**Records from a data collection:**
------------------------------------
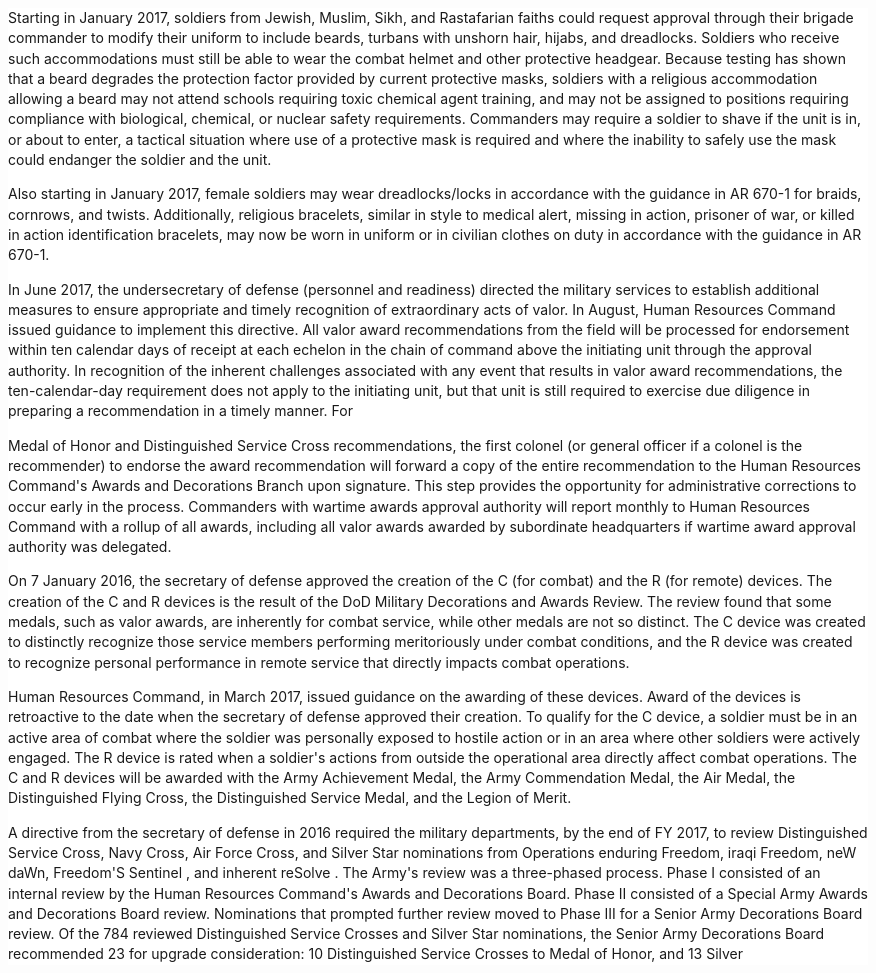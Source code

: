 Starting  in  January  2017,  soldiers  from  Jewish,  Muslim,  Sikh, and Rastafarian faiths could request approval through their brigade commander  to  modify  their  uniform  to  include  beards,  turbans with unshorn hair, hijabs, and dreadlocks. Soldiers who receive such accommodations must still  be  able  to  wear  the  combat  helmet  and other  protective  headgear.  Because  testing  has  shown  that  a  beard degrades the protection factor provided by current protective masks, soldiers  with  a  religious  accommodation  allowing  a  beard  may  not attend schools requiring toxic chemical agent training, and may not be assigned to positions requiring compliance with biological, chemical, or nuclear safety requirements. Commanders may require a soldier to shave if the unit is in, or about to enter, a tactical situation where use of a protective mask is required and where the inability to safely use the mask could endanger the soldier and the unit.

Also  starting  in January  2017,  female  soldiers  may  wear dreadlocks/locks  in  accordance  with  the  guidance  in  AR  670-1 for  braids,  cornrows,  and  twists.  Additionally,  religious  bracelets, similar  in  style  to  medical  alert,  missing  in  action,  prisoner  of war, or killed in action identification bracelets, may now be worn in  uniform  or  in  civilian  clothes  on  duty  in  accordance  with  the guidance in AR 670-1.

In  June  2017,  the  undersecretary  of  defense  (personnel  and readiness) directed the military services to establish additional measures to  ensure  appropriate  and  timely  recognition  of  extraordinary  acts of  valor.  In  August,  Human  Resources  Command  issued  guidance to  implement this directive. All valor award recommendations from the  field  will  be  processed  for  endorsement  within  ten  calendar days of receipt at each echelon in the chain of command above the initiating unit through the approval authority. In recognition of the inherent  challenges  associated  with  any  event  that  results  in  valor award recommendations, the ten-calendar-day requirement does not apply to the initiating unit, but that unit is still required to exercise due diligence in preparing a recommendation in a timely manner. For

Medal of Honor and Distinguished Service Cross recommendations, the first colonel (or general officer if a colonel is the recommender) to  endorse  the  award  recommendation  will  forward  a  copy  of  the entire recommendation to the Human Resources Command's Awards and  Decorations  Branch  upon  signature.  This  step  provides  the opportunity for administrative corrections to occur early in the process. Commanders  with  wartime  awards  approval  authority  will  report monthly to Human Resources Command with a rollup of all awards, including  all  valor  awards  awarded  by  subordinate  headquarters  if wartime award approval authority was delegated.

On 7 January 2016, the secretary of defense approved the creation of the C (for combat) and the R (for remote) devices. The creation of the C and R devices is the result of the DoD Military Decorations and Awards Review. The review found that some medals, such as valor awards, are inherently for combat service, while other medals are not so  distinct.  The  C  device  was  created  to  distinctly  recognize  those service members performing meritoriously under combat conditions, and the R device was created to recognize personal performance in remote service that directly impacts combat operations.

Human  Resources  Command,  in  March  2017,  issued  guidance on the awarding of these devices. Award of the devices is retroactive to the date when the secretary of defense approved their creation. To qualify for the C device, a soldier must be in an active area of combat where the soldier was personally exposed to hostile action or in an area where other soldiers were actively engaged. The R device is rated when  a  soldier's  actions  from  outside  the  operational  area  directly affect combat operations. The C and R devices will be awarded with the Army Achievement Medal, the Army Commendation Medal, the Air Medal, the Distinguished Flying Cross, the Distinguished Service Medal, and the Legion of Merit.

A  directive  from  the  secretary  of  defense  in  2016  required  the military departments, by the end of FY 2017, to review Distinguished Service Cross, Navy Cross, Air Force Cross, and Silver Star nominations from  Operations enduring Freedom, iraqi Freedom, neW daWn, Freedom'S Sentinel , and inherent reSolve . The Army's review was a  three-phased  process.  Phase  I  consisted  of  an  internal  review  by the Human Resources Command's Awards and Decorations Board. Phase II consisted of a Special Army Awards and Decorations Board review.  Nominations  that  prompted  further  review  moved  to  Phase III for a Senior Army Decorations Board review. Of the 784 reviewed Distinguished Service Crosses and Silver Star nominations, the Senior Army Decorations Board recommended 23 for upgrade consideration: 10 Distinguished Service Crosses to Medal of Honor, and 13 Silver
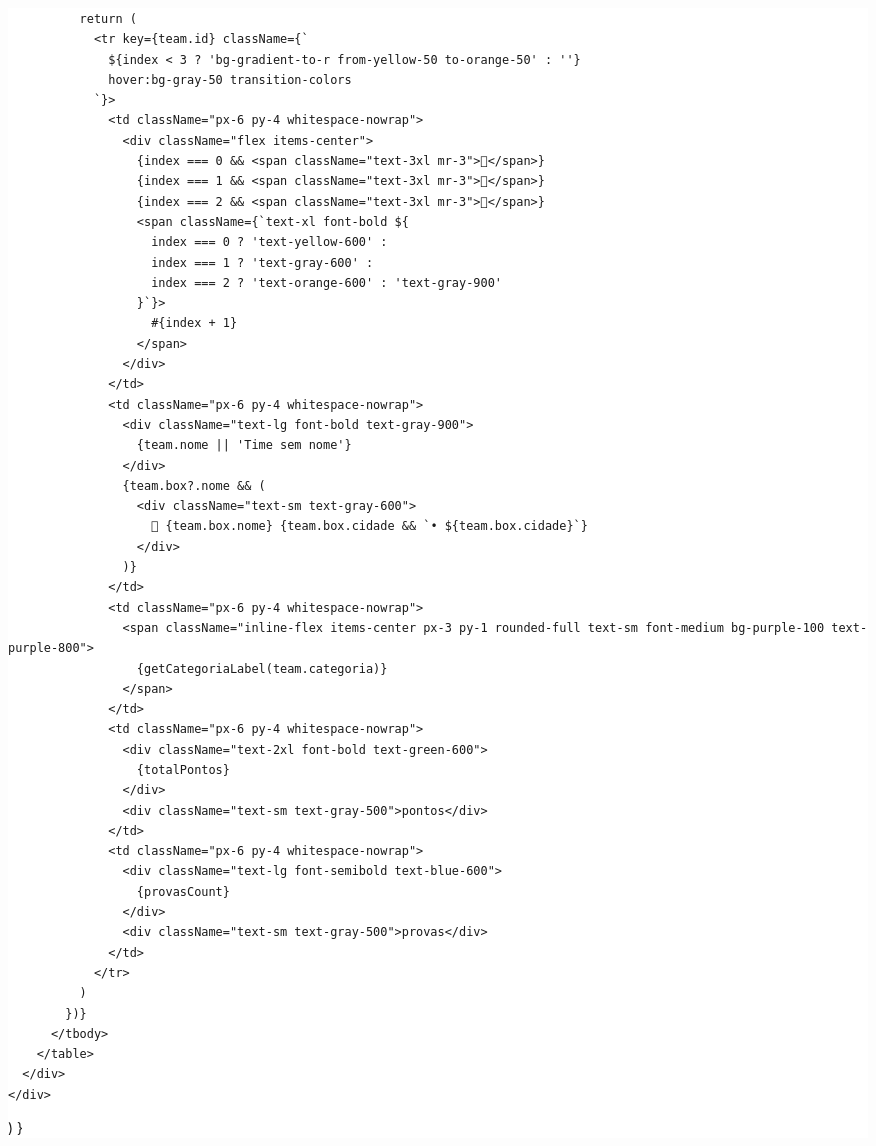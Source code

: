               return (
                <tr key={team.id} className={`
                  ${index < 3 ? 'bg-gradient-to-r from-yellow-50 to-orange-50' : ''}
                  hover:bg-gray-50 transition-colors
                `}>
                  <td className="px-6 py-4 whitespace-nowrap">
                    <div className="flex items-center">
                      {index === 0 && <span className="text-3xl mr-3">🥇</span>}
                      {index === 1 && <span className="text-3xl mr-3">🥈</span>}
                      {index === 2 && <span className="text-3xl mr-3">🥉</span>}
                      <span className={`text-xl font-bold ${
                        index === 0 ? 'text-yellow-600' :
                        index === 1 ? 'text-gray-600' :
                        index === 2 ? 'text-orange-600' : 'text-gray-900'
                      }`}>
                        #{index + 1}
                      </span>
                    </div>
                  </td>
                  <td className="px-6 py-4 whitespace-nowrap">
                    <div className="text-lg font-bold text-gray-900">
                      {team.nome || 'Time sem nome'}
                    </div>
                    {team.box?.nome && (
                      <div className="text-sm text-gray-600">
                        📍 {team.box.nome} {team.box.cidade && `• ${team.box.cidade}`}
                      </div>
                    )}
                  </td>
                  <td className="px-6 py-4 whitespace-nowrap">
                    <span className="inline-flex items-center px-3 py-1 rounded-full text-sm font-medium bg-purple-100 text-purple-800">
                      {getCategoriaLabel(team.categoria)}
                    </span>
                  </td>
                  <td className="px-6 py-4 whitespace-nowrap">
                    <div className="text-2xl font-bold text-green-600">
                      {totalPontos}
                    </div>
                    <div className="text-sm text-gray-500">pontos</div>
                  </td>
                  <td className="px-6 py-4 whitespace-nowrap">
                    <div className="text-lg font-semibold text-blue-600">
                      {provasCount}
                    </div>
                    <div className="text-sm text-gray-500">provas</div>
                  </td>
                </tr>
              )
            })}
          </tbody>
        </table>
      </div>
    </div>
  )
}
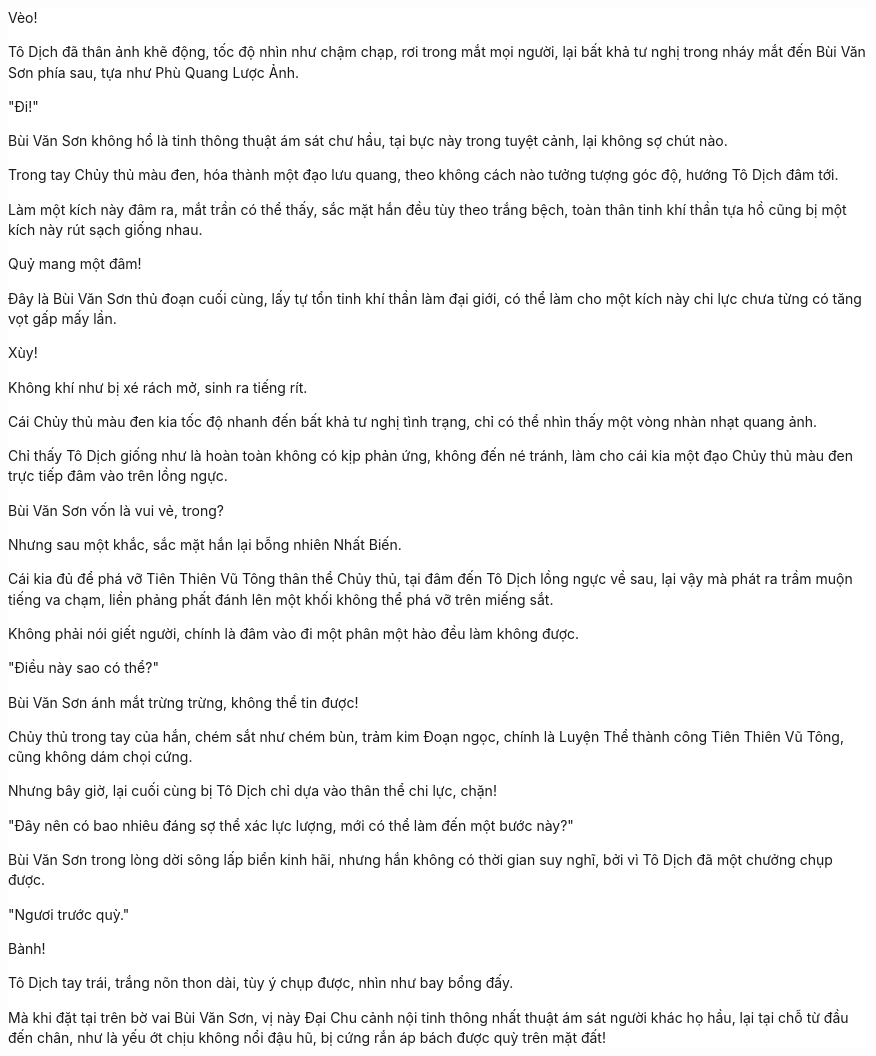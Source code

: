 Vèo!

Tô Dịch đã thân ảnh khẽ động, tốc độ nhìn như chậm chạp, rơi trong mắt mọi người, lại bất khả tư nghị trong nháy mắt đến Bùi Văn Sơn phía sau, tựa như Phù Quang Lược Ảnh.

"Đi!"

Bùi Văn Sơn không hổ là tinh thông thuật ám sát chư hầu, tại bực này trong tuyệt cảnh, lại không sợ chút nào.

Trong tay Chủy thủ màu đen, hóa thành một đạo lưu quang, theo không cách nào tưởng tượng góc độ, hướng Tô Dịch đâm tới.

Làm một kích này đâm ra, mắt trần có thể thấy, sắc mặt hắn đều tùy theo trắng bệch, toàn thân tinh khí thần tựa hồ cũng bị một kích này rút sạch giống nhau.

Quỷ mang một đâm!

Đây là Bùi Văn Sơn thủ đoạn cuối cùng, lấy tự tổn tinh khí thần làm đại giới, có thể làm cho một kích này chi lực chưa từng có tăng vọt gấp mấy lần.

Xùy!

Không khí như bị xé rách mở, sinh ra tiếng rít.

Cái Chủy thủ màu đen kia tốc độ nhanh đến bất khả tư nghị tình trạng, chỉ có thể nhìn thấy một vòng nhàn nhạt quang ảnh.

Chỉ thấy Tô Dịch giống như là hoàn toàn không có kịp phản ứng, không đến né tránh, làm cho cái kia một đạo Chủy thủ màu đen trực tiếp đâm vào trên lồng ngực.

Bùi Văn Sơn vốn là vui vẻ, trong?

Nhưng sau một khắc, sắc mặt hắn lại bỗng nhiên Nhất Biến.

Cái kia đủ để phá vỡ Tiên Thiên Vũ Tông thân thể Chủy thủ, tại đâm đến Tô Dịch lồng ngực về sau, lại vậy mà phát ra trầm muộn tiếng va chạm, liền phảng phất đánh lên một khối không thể phá vỡ trên miếng sắt.

Không phải nói giết người, chính là đâm vào đi một phân một hào đều làm không được.

"Điều này sao có thể?"

Bùi Văn Sơn ánh mắt trừng trừng, không thể tin được!

Chủy thủ trong tay của hắn, chém sắt như chém bùn, trảm kim Đoạn ngọc, chính là Luyện Thể thành công Tiên Thiên Vũ Tông, cũng không dám chọi cứng.

Nhưng bây giờ, lại cuối cùng bị Tô Dịch chỉ dựa vào thân thể chi lực, chặn!

"Đây nên có bao nhiêu đáng sợ thể xác lực lượng, mới có thể làm đến một bước này?"

Bùi Văn Sơn trong lòng dời sông lấp biển kinh hãi, nhưng hắn không có thời gian suy nghĩ, bởi vì Tô Dịch đã một chưởng chụp được.

"Ngươi trước quỳ."

Bành!

Tô Dịch tay trái, trắng nõn thon dài, tùy ý chụp được, nhìn như bay bổng đấy.

Mà khi đặt tại trên bờ vai Bùi Văn Sơn, vị này Đại Chu cảnh nội tinh thông nhất thuật ám sát người khác họ hầu, lại tại chỗ từ đầu đến chân, như là yếu ớt chịu không nổi đậu hũ, bị cứng rắn áp bách được quỳ trên mặt đất!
------------------------------------
**Exercise instructions:** Across the records, how many lines carry the word "devices"? The answer should be a number alone.

**Response for this exercise:** 2